= Flaky test =

Software test

Flaky test (or flaky test case) is a software test that exhibits non-deterministic behavior, i.e., it may pass or fail inconsistently without any changes in the underlying code. This flakiness can arise from a number of causes, including concurrency issues, timing dependencies, reliance on external systems, or lack of sufficient isolation between tests. Flaky tests are problematic in continuous integration environments because they decrease trust in automated test suites and can hide real defects, leading to wasted debugging effort and decreased productivity.

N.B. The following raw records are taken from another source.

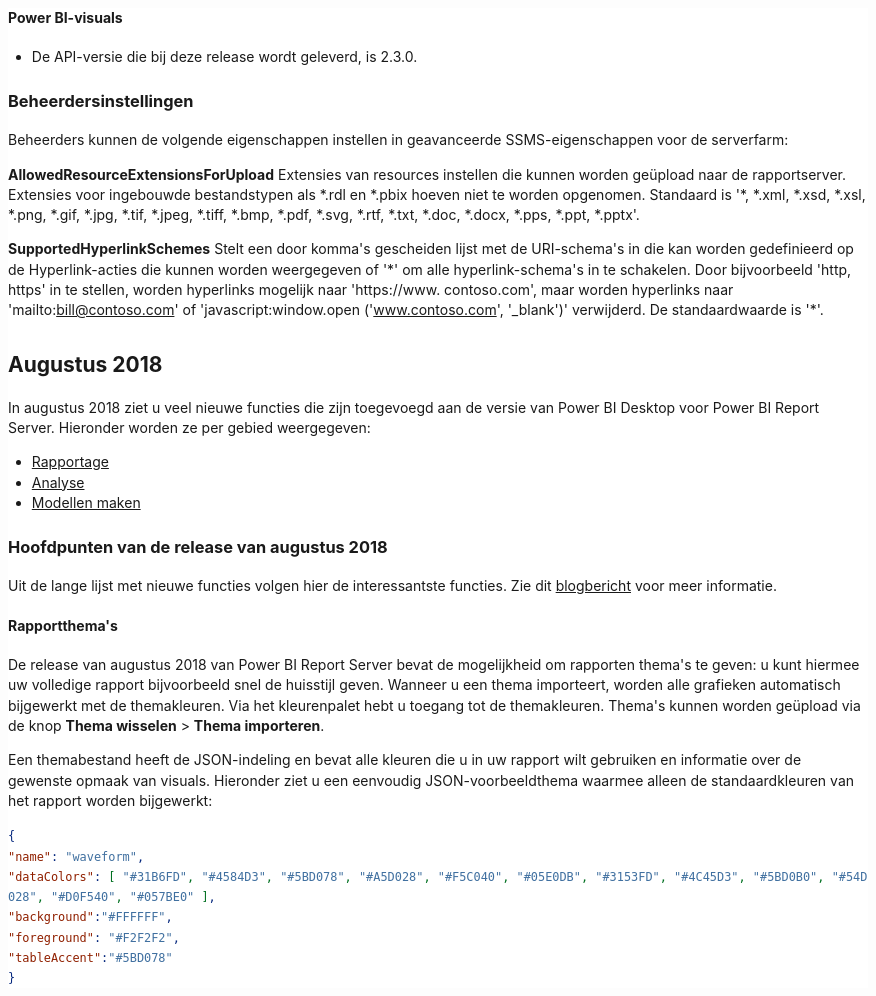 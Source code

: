 #### <a name="power-bi-visuals"></a>Power BI-visuals

- De API-versie die bij deze release wordt geleverd, is 2.3.0.

### <a name="administrator-settings"></a>Beheerdersinstellingen

Beheerders kunnen de volgende eigenschappen instellen in geavanceerde SSMS-eigenschappen voor de serverfarm:

**AllowedResourceExtensionsForUpload** Extensies van resources instellen die kunnen worden geüpload naar de rapportserver. Extensies voor ingebouwde bestandstypen als &ast;.rdl en &ast;.pbix hoeven niet te worden opgenomen. Standaard is '&ast;, &ast;.xml, &ast;.xsd, &ast;.xsl, &ast;.png, &ast;.gif, &ast;.jpg, &ast;.tif, &ast;.jpeg, &ast;.tiff, &ast;.bmp, &ast;.pdf, &ast;.svg, &ast;.rtf, &ast;.txt, &ast;.doc, &ast;.docx, &ast;.pps, &ast;.ppt, &ast;.pptx'. 

**SupportedHyperlinkSchemes** Stelt een door komma's gescheiden lijst met de URI-schema's in die kan worden gedefinieerd op de Hyperlink-acties die kunnen worden weergegeven of '&ast;' om alle hyperlink-schema's in te schakelen. Door bijvoorbeeld 'http, https' in te stellen, worden hyperlinks mogelijk naar 'https://www. contoso.com', maar worden hyperlinks naar 'mailto:bill@contoso.com' of 'javascript:window.open ('www.contoso.com', '_blank')' verwijderd. De standaardwaarde is '&ast;'.

## <a name="august-2018"></a>Augustus 2018

In augustus 2018 ziet u veel nieuwe functies die zijn toegevoegd aan de versie van Power BI Desktop voor Power BI Report Server. Hieronder worden ze per gebied weergegeven:

- [Rapportage](#reporting)
- [Analyse](#analytics)
- [Modellen maken](#modeling)

### <a name="highlights-of-the-august-2018-release"></a>Hoofdpunten van de release van augustus 2018

Uit de lange lijst met nieuwe functies volgen hier de interessantste functies. Zie dit [blogbericht](https://powerbi.microsoft.com/blog/power-bi-report-server-update-august-2018/) voor meer informatie.

#### <a name="report-theming"></a>Rapportthema's

De release van augustus 2018 van Power BI Report Server bevat de mogelijkheid om rapporten thema's te geven: u kunt hiermee uw volledige rapport bijvoorbeeld snel de huisstijl geven. Wanneer u een thema importeert, worden alle grafieken automatisch bijgewerkt met de themakleuren. Via het kleurenpalet hebt u toegang tot de themakleuren. Thema's kunnen worden geüpload via de knop **Thema wisselen** > **Thema importeren**.

Een themabestand heeft de JSON-indeling en bevat alle kleuren die u in uw rapport wilt gebruiken en informatie over de gewenste opmaak van visuals.
Hieronder ziet u een eenvoudig JSON-voorbeeldthema waarmee alleen de standaardkleuren van het rapport worden bijgewerkt:

```json
{
"name": "waveform",
"dataColors": [ "#31B6FD", "#4584D3", "#5BD078", "#A5D028", "#F5C040", "#05E0DB", "#3153FD", "#4C45D3", "#5BD0B0", "#54D028", "#D0F540", "#057BE0" ],
"background":"#FFFFFF",
"foreground": "#F2F2F2",
"tableAccent":"#5BD078"
}
```
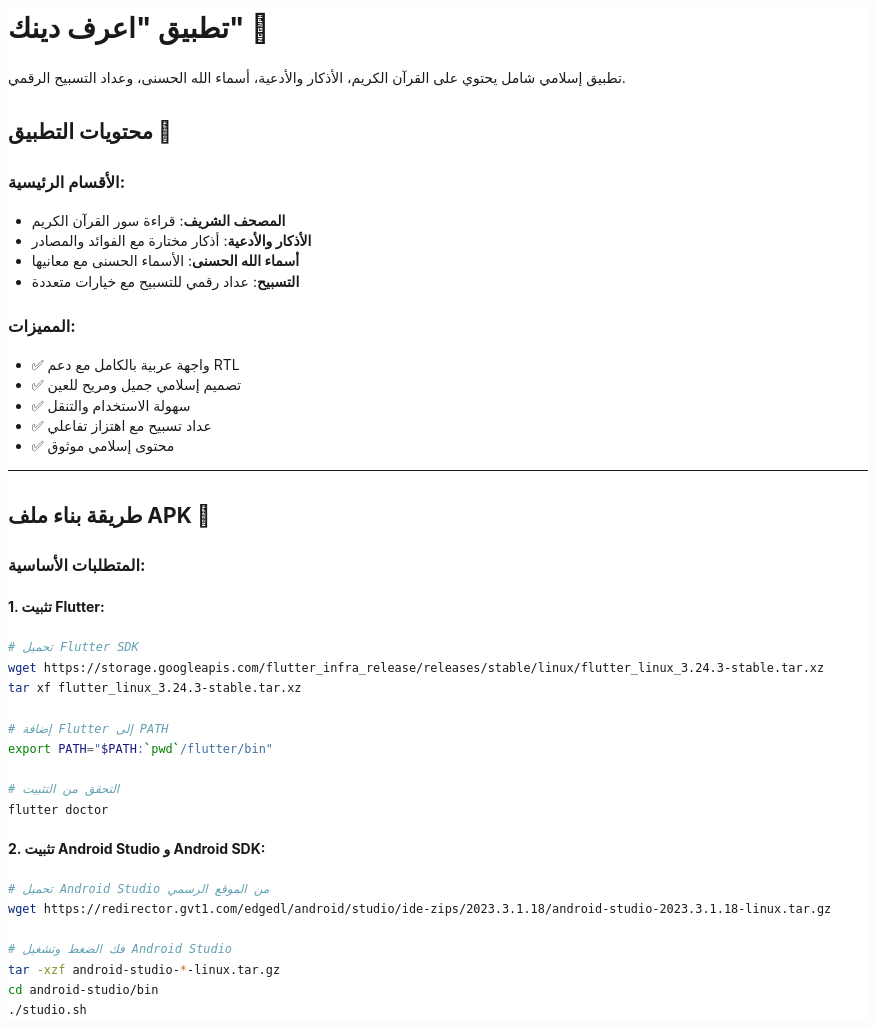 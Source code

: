 # تطبيق "اعرف دينك" 📱

تطبيق إسلامي شامل يحتوي على القرآن الكريم، الأذكار والأدعية، أسماء الله الحسنى، وعداد التسبيح الرقمي.

## محتويات التطبيق 🕌

### الأقسام الرئيسية:
- **المصحف الشريف**: قراءة سور القرآن الكريم
- **الأذكار والأدعية**: أذكار مختارة مع الفوائد والمصادر
- **أسماء الله الحسنى**: الأسماء الحسنى مع معانيها
- **التسبيح**: عداد رقمي للتسبيح مع خيارات متعددة

### المميزات:
- ✅ واجهة عربية بالكامل مع دعم RTL
- ✅ تصميم إسلامي جميل ومريح للعين
- ✅ سهولة الاستخدام والتنقل
- ✅ عداد تسبيح مع اهتزاز تفاعلي
- ✅ محتوى إسلامي موثوق

---

## طريقة بناء ملف APK 🔨

### المتطلبات الأساسية:

#### 1. تثبيت Flutter:
```bash
# تحميل Flutter SDK
wget https://storage.googleapis.com/flutter_infra_release/releases/stable/linux/flutter_linux_3.24.3-stable.tar.xz
tar xf flutter_linux_3.24.3-stable.tar.xz

# إضافة Flutter إلى PATH
export PATH="$PATH:`pwd`/flutter/bin"

# التحقق من التثبيت
flutter doctor
```

#### 2. تثبيت Android Studio و Android SDK:
```bash
# تحميل Android Studio من الموقع الرسمي
wget https://redirector.gvt1.com/edgedl/android/studio/ide-zips/2023.3.1.18/android-studio-2023.3.1.18-linux.tar.gz

# فك الضغط وتشغيل Android Studio
tar -xzf android-studio-*-linux.tar.gz
cd android-studio/bin
./studio.sh
```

Flaky tests can be mitigated by improving test isolation, controlling sources of nondeterminism (e.g., time and randomness), mocking of external dependencies, and rerunning of tests to confirm failures. Flakiness is a well-known issue in large-scale software development, and there are many techniques to tackle it, such as test retries, quarantine mechanisms, or better test design practices. Nevertheless, flaky tests remain an active research area in software engineering, especially for distributed systems and large code bases where nondeterminism is more prevalent.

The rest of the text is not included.